Deutscher Bundestag • Stenografischer Bericht • 47. Sitzung
Plenarprotokoll 17/47 • Berlin, Freitag, den 11. Juni 2010
Rede im Deutschen Bundestag von Bundesministerin Kristina Schröder zur 1. Lesung Wehrrechtsänderungsgesetz, Freitag, 11. Juni 2010
[..]Stattdessen will ich die Gelegenheit nutzen, endlich einmal mit drei Mythen um den Zivildienst aufzuräumen, die eine sachliche Diskussion aus meiner Sicht hin und wieder etwas erschwert haben.

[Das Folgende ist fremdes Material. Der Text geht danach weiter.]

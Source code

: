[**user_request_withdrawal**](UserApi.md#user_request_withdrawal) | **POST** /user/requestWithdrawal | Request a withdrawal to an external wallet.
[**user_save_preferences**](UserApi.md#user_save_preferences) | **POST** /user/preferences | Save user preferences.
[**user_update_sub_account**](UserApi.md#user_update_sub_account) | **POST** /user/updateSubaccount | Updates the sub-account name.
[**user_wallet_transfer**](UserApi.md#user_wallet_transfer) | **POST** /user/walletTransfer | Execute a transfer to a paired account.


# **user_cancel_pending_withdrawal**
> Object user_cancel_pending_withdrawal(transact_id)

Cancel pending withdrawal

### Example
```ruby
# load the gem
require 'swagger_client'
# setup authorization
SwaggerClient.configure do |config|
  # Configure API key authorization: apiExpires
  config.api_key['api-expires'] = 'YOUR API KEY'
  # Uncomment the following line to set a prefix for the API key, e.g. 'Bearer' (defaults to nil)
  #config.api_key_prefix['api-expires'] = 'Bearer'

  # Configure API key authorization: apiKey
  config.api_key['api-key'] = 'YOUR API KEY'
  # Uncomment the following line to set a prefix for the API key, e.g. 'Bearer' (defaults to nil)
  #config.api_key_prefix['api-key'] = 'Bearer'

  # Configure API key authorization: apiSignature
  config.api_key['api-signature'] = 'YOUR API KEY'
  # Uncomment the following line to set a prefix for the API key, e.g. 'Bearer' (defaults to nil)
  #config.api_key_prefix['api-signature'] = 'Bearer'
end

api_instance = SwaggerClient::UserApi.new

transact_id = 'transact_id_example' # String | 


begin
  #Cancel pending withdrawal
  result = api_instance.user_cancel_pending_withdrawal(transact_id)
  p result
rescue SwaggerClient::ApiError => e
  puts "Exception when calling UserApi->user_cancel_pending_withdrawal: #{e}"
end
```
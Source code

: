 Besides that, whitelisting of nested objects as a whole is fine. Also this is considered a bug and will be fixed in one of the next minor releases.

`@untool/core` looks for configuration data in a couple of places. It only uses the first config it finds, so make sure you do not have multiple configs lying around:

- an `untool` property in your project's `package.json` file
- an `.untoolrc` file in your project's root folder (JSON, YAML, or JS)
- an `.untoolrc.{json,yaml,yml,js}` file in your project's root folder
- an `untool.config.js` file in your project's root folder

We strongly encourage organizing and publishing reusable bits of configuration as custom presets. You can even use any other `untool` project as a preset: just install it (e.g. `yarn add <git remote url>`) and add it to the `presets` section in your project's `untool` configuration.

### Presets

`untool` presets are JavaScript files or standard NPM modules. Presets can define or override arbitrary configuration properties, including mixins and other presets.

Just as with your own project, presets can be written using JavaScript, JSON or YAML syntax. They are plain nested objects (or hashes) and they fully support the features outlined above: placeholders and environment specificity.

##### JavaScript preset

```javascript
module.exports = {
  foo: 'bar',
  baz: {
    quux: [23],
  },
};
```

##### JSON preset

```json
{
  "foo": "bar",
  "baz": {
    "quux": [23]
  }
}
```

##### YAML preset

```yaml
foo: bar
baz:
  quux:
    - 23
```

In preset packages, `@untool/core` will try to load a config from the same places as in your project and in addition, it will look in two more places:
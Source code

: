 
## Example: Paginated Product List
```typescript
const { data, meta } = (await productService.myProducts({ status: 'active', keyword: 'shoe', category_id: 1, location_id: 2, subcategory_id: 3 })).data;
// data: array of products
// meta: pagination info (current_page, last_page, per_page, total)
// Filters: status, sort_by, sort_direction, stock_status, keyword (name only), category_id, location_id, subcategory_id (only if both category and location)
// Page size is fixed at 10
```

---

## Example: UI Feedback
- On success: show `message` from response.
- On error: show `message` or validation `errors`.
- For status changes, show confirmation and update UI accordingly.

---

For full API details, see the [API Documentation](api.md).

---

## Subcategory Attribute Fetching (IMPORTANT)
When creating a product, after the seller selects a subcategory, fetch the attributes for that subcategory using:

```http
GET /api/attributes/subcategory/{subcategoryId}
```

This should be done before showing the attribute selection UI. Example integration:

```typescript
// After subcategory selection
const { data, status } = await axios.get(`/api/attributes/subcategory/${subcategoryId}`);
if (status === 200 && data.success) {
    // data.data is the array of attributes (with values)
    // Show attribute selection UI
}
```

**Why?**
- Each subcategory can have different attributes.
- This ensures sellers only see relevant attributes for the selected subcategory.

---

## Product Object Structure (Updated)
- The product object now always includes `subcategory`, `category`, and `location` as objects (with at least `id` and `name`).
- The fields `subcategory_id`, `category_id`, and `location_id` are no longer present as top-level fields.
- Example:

„Zivildienst für Profit“ heißt der erste Mythos. Ich meine damit die Behauptung, 30 Prozent der Zivildienstleistenden – nämlich vor allem Zivis in Krankenhäusern – würden nicht für das Gemeinwohl, sondern für den Profit privater Unternehmer arbeiten. Sie alle wissen aus Ihren Wahlkreisen, dass es heute fast keine Krankenhäuser mehr in Trägerschaft einer Kommune oder eines Landkreises gibt. Jedes Kreiskrankenhaus ist heute als eigenständige GmbH organisiert, landet also deshalb in der Schublade mit dem Label „gewinnorientierte Einrichtung“. Die genannten statistischen 30 Prozent kommen dadurch zustande, dass man diese rechtlich selbständigen Krankenhäuser als „profitorientiert“ einsortiert – und den Zivildienst gleich mit! Diese Argumentation greift aber zu kurz!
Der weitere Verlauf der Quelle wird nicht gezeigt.